As is usually the case, I encountered several limitations that needed to be addressed once I started trying to analyze tables that were not trivial textbook examples:

• I began with using a VARCHAR2 datatype for the analysis SQL that I was generating, but had to change up to a CLOB as VARCHAR2s are limited to 32,767 characters and I very quickly exceeded this limit with the bulky, repetitive SQL I was generating. 
• I had to limit the number of column pairs to analyze in a single SQL statement to avoid ORA-01792: maximum number of columns in a table or view is 1000. A table with 33 columns results in 1056 permutations of column pairs, which is TOO MANY. I mitigated this with batching into an analysis of 700 column permutations per SQL statement. Unfortunately, more SQL statements require more table scans, slowing down the analysis.
• I experimented with choosing a random sample of rows to driven by a sample percentage (0.000001 - 100 where 100=ALL) as per Oracle SAMPLE() modifier. This seems to have limited use as I cannot see how the result from a sample is statistically useful in this case.
• I started with running additional SQL to determine column cardinality (unique, single-values, etc.), but changed to leverage existing Oracle table stats instead. This works great as long as I remember to run dbms_status.gather_table_stats();
• I also experimented with partial functional dependencies by introducing a g_fd_score_lower_limit variable that could be set to 1.0 to find strict FDs only, or set to lower values to find "almost FDs" as well. This does seem like it might be useful.

My environment was Oracle 12.2.0.1, on Redhat, a Dell PowerEdge R730XD with 16 cores. Here is what the execution profile looks like when I fire up this lights-dimming monster:

For this 50 column table with 50,000 rows, the execution time was an hour and forty-five minutes. That's pretty horrible. I normally would not even wait around that long for a SQL script, but I'm spending time to write up a post about this, so wanted to have something to write about.

I'll spare you the 3,622 debug & verbose stdout here, but if you want to see the whole tamale:
fd_XXX_t1_100.log

Fd.sql pruned 11 of the 50 columns, leaving 39 columns to analyze, resulting in 1,482 column pairs, any of which could potentially be a functional dependency. Without pruning, there would be 2,450 column pairs to analyze (n!/(n-2)! where n = the number of columns), so pruning reduced the work to do by about 40%.

As noted above, the resulting SQL was so large, that, to avoid ORA-01792: maximum number of columns  in a table or view is 1000,  fd.sql  split the analysis into three SQL statements; the first two for 700 column pairs each and the 3rd for the final eighty-two pairs. If you squint at the above SQL Execution profile, you can see two large humps for the first two SQL statements (apparently the 3rd statement was too trivial to appear).

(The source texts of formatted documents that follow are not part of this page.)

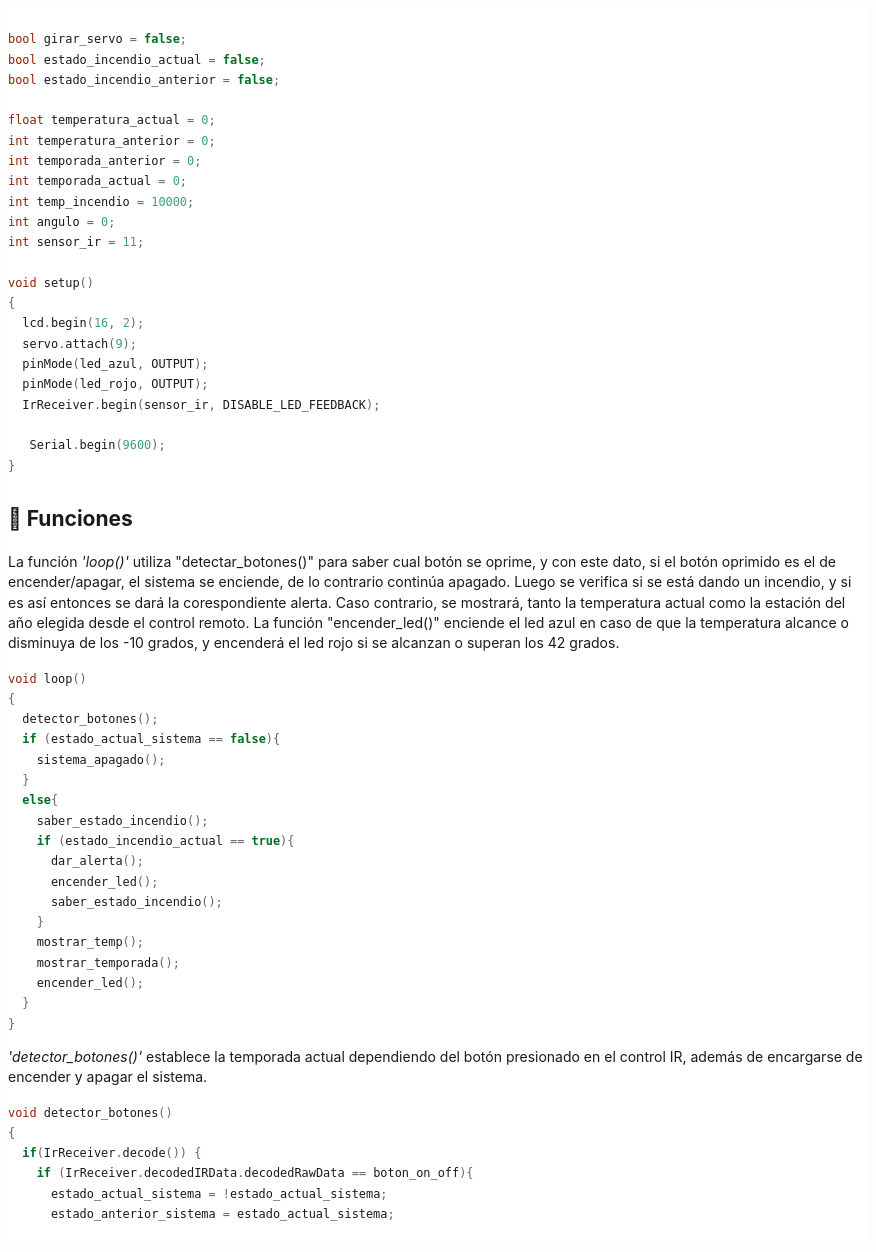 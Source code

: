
 ```c

bool girar_servo = false;
bool estado_incendio_actual = false;
bool estado_incendio_anterior = false;

float temperatura_actual = 0;
int temperatura_anterior = 0;
int temporada_anterior = 0;
int temporada_actual = 0;
int temp_incendio = 10000;
int angulo = 0;
int sensor_ir = 11;

void setup()
{
  lcd.begin(16, 2);
  servo.attach(9);
  pinMode(led_azul, OUTPUT);
  pinMode(led_rojo, OUTPUT);
  IrReceiver.begin(sensor_ir, DISABLE_LED_FEEDBACK);
  
   Serial.begin(9600);
}
```

## :file_folder: Funciones
La función *'loop()'* utiliza "detectar_botones()" para saber cual botón se oprime, y con este dato, si el botón oprimido es el de encender/apagar, el sistema se enciende, de lo contrario continúa apagado. Luego se verifica si se está dando un incendio, y si es así entonces se dará la corespondiente alerta. Caso contrario, se mostrará, tanto la temperatura actual como la estación del año elegida desde el control remoto. La función "encender_led()" enciende el led azul en caso de que la temperatura alcance o disminuya de los -10 grados, y encenderá el led rojo si se alcanzan o superan los 42 grados.
```c
void loop()
{
  detector_botones();
  if (estado_actual_sistema == false){
    sistema_apagado();
  }
  else{
    saber_estado_incendio();
    if (estado_incendio_actual == true){
      dar_alerta();
      encender_led();
      saber_estado_incendio();
    }
    mostrar_temp();
    mostrar_temporada();
    encender_led();
  }
}
```
*'detector_botones()'* establece la temporada actual dependiendo del botón presionado en el control IR, además de encargarse de encender y apagar el sistema.
```c
void detector_botones()
{
  if(IrReceiver.decode()) {
    if (IrReceiver.decodedIRData.decodedRawData == boton_on_off){
      estado_actual_sistema = !estado_actual_sistema;
      estado_anterior_sistema = estado_actual_sistema;
      
``` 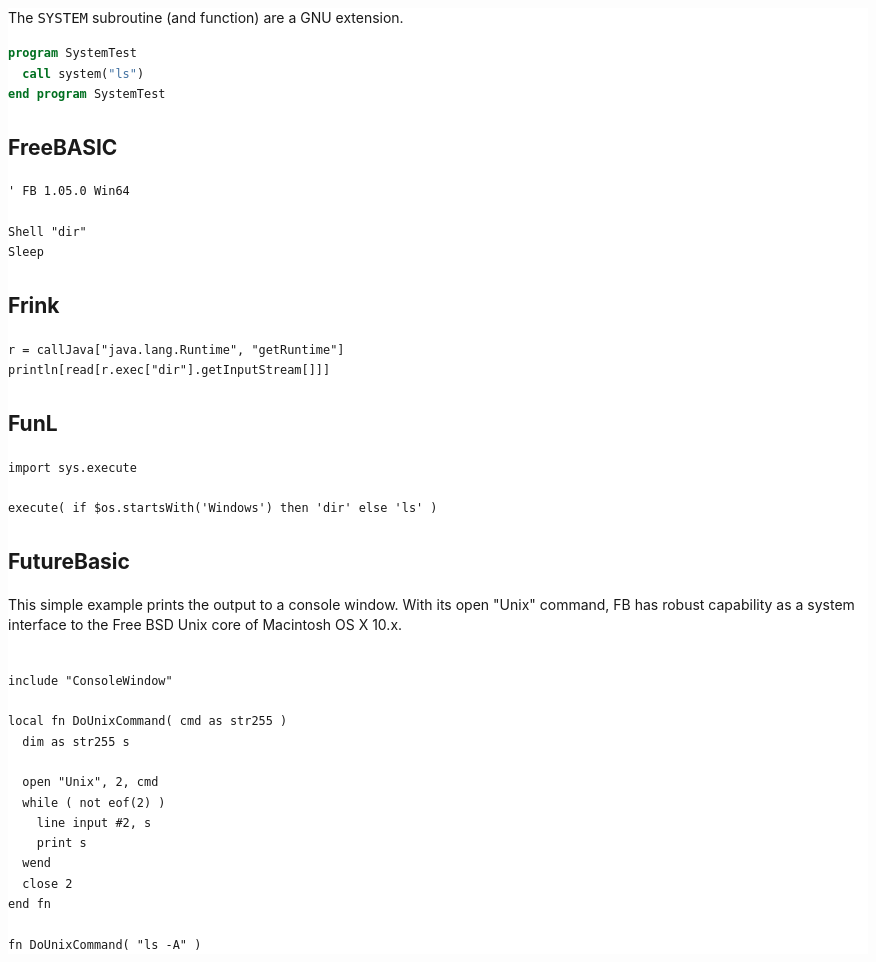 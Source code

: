 
The <tt>SYSTEM</tt> subroutine (and function) are a GNU extension.

```fortran
program SystemTest
  call system("ls")
end program SystemTest
```



## FreeBASIC


```freebasic
' FB 1.05.0 Win64

Shell "dir"
Sleep
```



## Frink


```frink
r = callJava["java.lang.Runtime", "getRuntime"]
println[read[r.exec["dir"].getInputStream[]]]
```



## FunL


```funl
import sys.execute

execute( if $os.startsWith('Windows') then 'dir' else 'ls' )
```



## FutureBasic

This simple example prints the output to a console window. With its open "Unix" command, FB has robust capability as a system interface to the Free BSD Unix core of Macintosh OS X 10.x.

```futurebasic

include "ConsoleWindow"

local fn DoUnixCommand( cmd as str255 )
  dim as str255 s

  open "Unix", 2, cmd
  while ( not eof(2) )
    line input #2, s
    print s
  wend
  close 2
end fn

fn DoUnixCommand( "ls -A" )

```
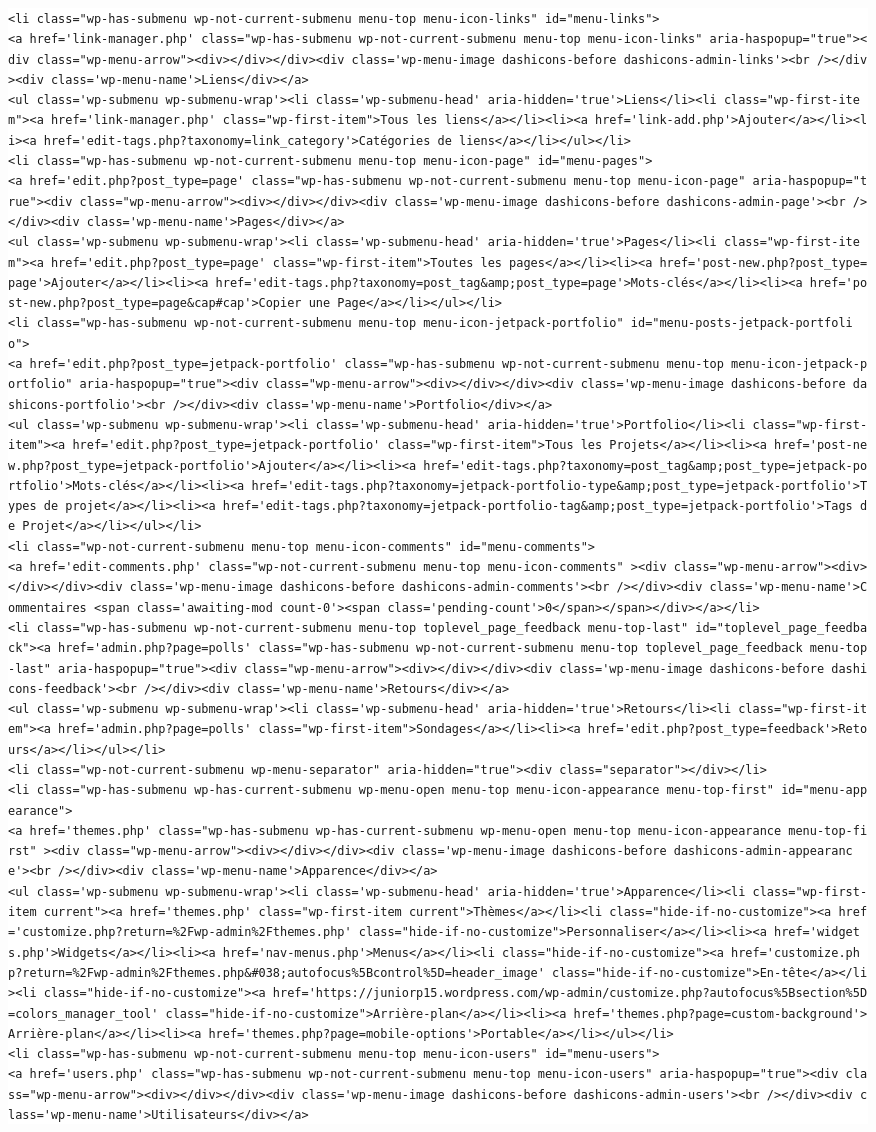 	<li class="wp-has-submenu wp-not-current-submenu menu-top menu-icon-links" id="menu-links">
	<a href='link-manager.php' class="wp-has-submenu wp-not-current-submenu menu-top menu-icon-links" aria-haspopup="true"><div class="wp-menu-arrow"><div></div></div><div class='wp-menu-image dashicons-before dashicons-admin-links'><br /></div><div class='wp-menu-name'>Liens</div></a>
	<ul class='wp-submenu wp-submenu-wrap'><li class='wp-submenu-head' aria-hidden='true'>Liens</li><li class="wp-first-item"><a href='link-manager.php' class="wp-first-item">Tous les liens</a></li><li><a href='link-add.php'>Ajouter</a></li><li><a href='edit-tags.php?taxonomy=link_category'>Catégories de liens</a></li></ul></li>
	<li class="wp-has-submenu wp-not-current-submenu menu-top menu-icon-page" id="menu-pages">
	<a href='edit.php?post_type=page' class="wp-has-submenu wp-not-current-submenu menu-top menu-icon-page" aria-haspopup="true"><div class="wp-menu-arrow"><div></div></div><div class='wp-menu-image dashicons-before dashicons-admin-page'><br /></div><div class='wp-menu-name'>Pages</div></a>
	<ul class='wp-submenu wp-submenu-wrap'><li class='wp-submenu-head' aria-hidden='true'>Pages</li><li class="wp-first-item"><a href='edit.php?post_type=page' class="wp-first-item">Toutes les pages</a></li><li><a href='post-new.php?post_type=page'>Ajouter</a></li><li><a href='edit-tags.php?taxonomy=post_tag&amp;post_type=page'>Mots-clés</a></li><li><a href='post-new.php?post_type=page&cap#cap'>Copier une Page</a></li></ul></li>
	<li class="wp-has-submenu wp-not-current-submenu menu-top menu-icon-jetpack-portfolio" id="menu-posts-jetpack-portfolio">
	<a href='edit.php?post_type=jetpack-portfolio' class="wp-has-submenu wp-not-current-submenu menu-top menu-icon-jetpack-portfolio" aria-haspopup="true"><div class="wp-menu-arrow"><div></div></div><div class='wp-menu-image dashicons-before dashicons-portfolio'><br /></div><div class='wp-menu-name'>Portfolio</div></a>
	<ul class='wp-submenu wp-submenu-wrap'><li class='wp-submenu-head' aria-hidden='true'>Portfolio</li><li class="wp-first-item"><a href='edit.php?post_type=jetpack-portfolio' class="wp-first-item">Tous les Projets</a></li><li><a href='post-new.php?post_type=jetpack-portfolio'>Ajouter</a></li><li><a href='edit-tags.php?taxonomy=post_tag&amp;post_type=jetpack-portfolio'>Mots-clés</a></li><li><a href='edit-tags.php?taxonomy=jetpack-portfolio-type&amp;post_type=jetpack-portfolio'>Types de projet</a></li><li><a href='edit-tags.php?taxonomy=jetpack-portfolio-tag&amp;post_type=jetpack-portfolio'>Tags de Projet</a></li></ul></li>
	<li class="wp-not-current-submenu menu-top menu-icon-comments" id="menu-comments">
	<a href='edit-comments.php' class="wp-not-current-submenu menu-top menu-icon-comments" ><div class="wp-menu-arrow"><div></div></div><div class='wp-menu-image dashicons-before dashicons-admin-comments'><br /></div><div class='wp-menu-name'>Commentaires <span class='awaiting-mod count-0'><span class='pending-count'>0</span></span></div></a></li>
	<li class="wp-has-submenu wp-not-current-submenu menu-top toplevel_page_feedback menu-top-last" id="toplevel_page_feedback"><a href='admin.php?page=polls' class="wp-has-submenu wp-not-current-submenu menu-top toplevel_page_feedback menu-top-last" aria-haspopup="true"><div class="wp-menu-arrow"><div></div></div><div class='wp-menu-image dashicons-before dashicons-feedback'><br /></div><div class='wp-menu-name'>Retours</div></a>
	<ul class='wp-submenu wp-submenu-wrap'><li class='wp-submenu-head' aria-hidden='true'>Retours</li><li class="wp-first-item"><a href='admin.php?page=polls' class="wp-first-item">Sondages</a></li><li><a href='edit.php?post_type=feedback'>Retours</a></li></ul></li>
	<li class="wp-not-current-submenu wp-menu-separator" aria-hidden="true"><div class="separator"></div></li>
	<li class="wp-has-submenu wp-has-current-submenu wp-menu-open menu-top menu-icon-appearance menu-top-first" id="menu-appearance">
	<a href='themes.php' class="wp-has-submenu wp-has-current-submenu wp-menu-open menu-top menu-icon-appearance menu-top-first" ><div class="wp-menu-arrow"><div></div></div><div class='wp-menu-image dashicons-before dashicons-admin-appearance'><br /></div><div class='wp-menu-name'>Apparence</div></a>
	<ul class='wp-submenu wp-submenu-wrap'><li class='wp-submenu-head' aria-hidden='true'>Apparence</li><li class="wp-first-item current"><a href='themes.php' class="wp-first-item current">Thèmes</a></li><li class="hide-if-no-customize"><a href='customize.php?return=%2Fwp-admin%2Fthemes.php' class="hide-if-no-customize">Personnaliser</a></li><li><a href='widgets.php'>Widgets</a></li><li><a href='nav-menus.php'>Menus</a></li><li class="hide-if-no-customize"><a href='customize.php?return=%2Fwp-admin%2Fthemes.php&#038;autofocus%5Bcontrol%5D=header_image' class="hide-if-no-customize">En-tête</a></li><li class="hide-if-no-customize"><a href='https://juniorp15.wordpress.com/wp-admin/customize.php?autofocus%5Bsection%5D=colors_manager_tool' class="hide-if-no-customize">Arrière-plan</a></li><li><a href='themes.php?page=custom-background'>Arrière-plan</a></li><li><a href='themes.php?page=mobile-options'>Portable</a></li></ul></li>
	<li class="wp-has-submenu wp-not-current-submenu menu-top menu-icon-users" id="menu-users">
	<a href='users.php' class="wp-has-submenu wp-not-current-submenu menu-top menu-icon-users" aria-haspopup="true"><div class="wp-menu-arrow"><div></div></div><div class='wp-menu-image dashicons-before dashicons-admin-users'><br /></div><div class='wp-menu-name'>Utilisateurs</div></a> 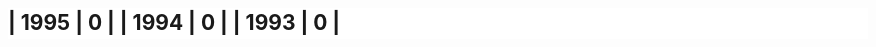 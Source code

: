  | 1995 |                 0 |
  | 1994 |                 0 |
  | 1993 |                 0 |
---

The time the database spent doing work was primarily CPU (63%), secondarily I/O (37%). There was 331GB of  I/O, almost evenly split between reads (55%) and writes (45%).

Under the Hood

I also captured an Oracle trace for a different execution against a smaller 10,000 row version of the 50 column table in a sandbox Oracle instance on my laptop. This allowed for a more detailed inspection of what Oracle was doing under the hood.

This execution took about 16 minutes, 5 minutes of which were spent just parsing several absolutely ridiculous multi-thousand-line SQL selects. Looking at the trace, you can tell that most of the CPU is the result of several thousand sorts.

Here is the trace, the tkprof with no sort, and tkprof sorted by execution time:

shrrnd1_ora_20213_srutledge.trc

shrrnd1_ora_20213_srutledge.trc.tkprof
shrrnd1_ora_20213_srutledge_exeela.trc.tkprof

In summary, my optimizations reduced redundant table scans, but that ended up being the least important part of the overall workload. The real work was the many DISTINCT COUNT operations, each requiring a SORT. There are n!/(n-2)! SORTS required, where n = number of columns. 

This algorithm is a textbook example of an O(n²) complexity: as the number of inputs increases linearly, the time to compute expands exponentially.

I need a better algorithm.

Next Steps (to be addressed in a future post)

We have now taken the original prototype from "Grokking the Data Model" and used it as the basis for a first attempt at an FD Analyzer utility. Everything looked hunky-dory (technical term for groovy) until we tried to use it against a table that was not a trivial textbook example, then the harsh reality of O(n²) algorithms crashed the party.

The next step is to find a better algorithm, or at least understand why a better algorithm cannot be found. I suspect that my favorite utility will be useful (https://lmgtfy.com/)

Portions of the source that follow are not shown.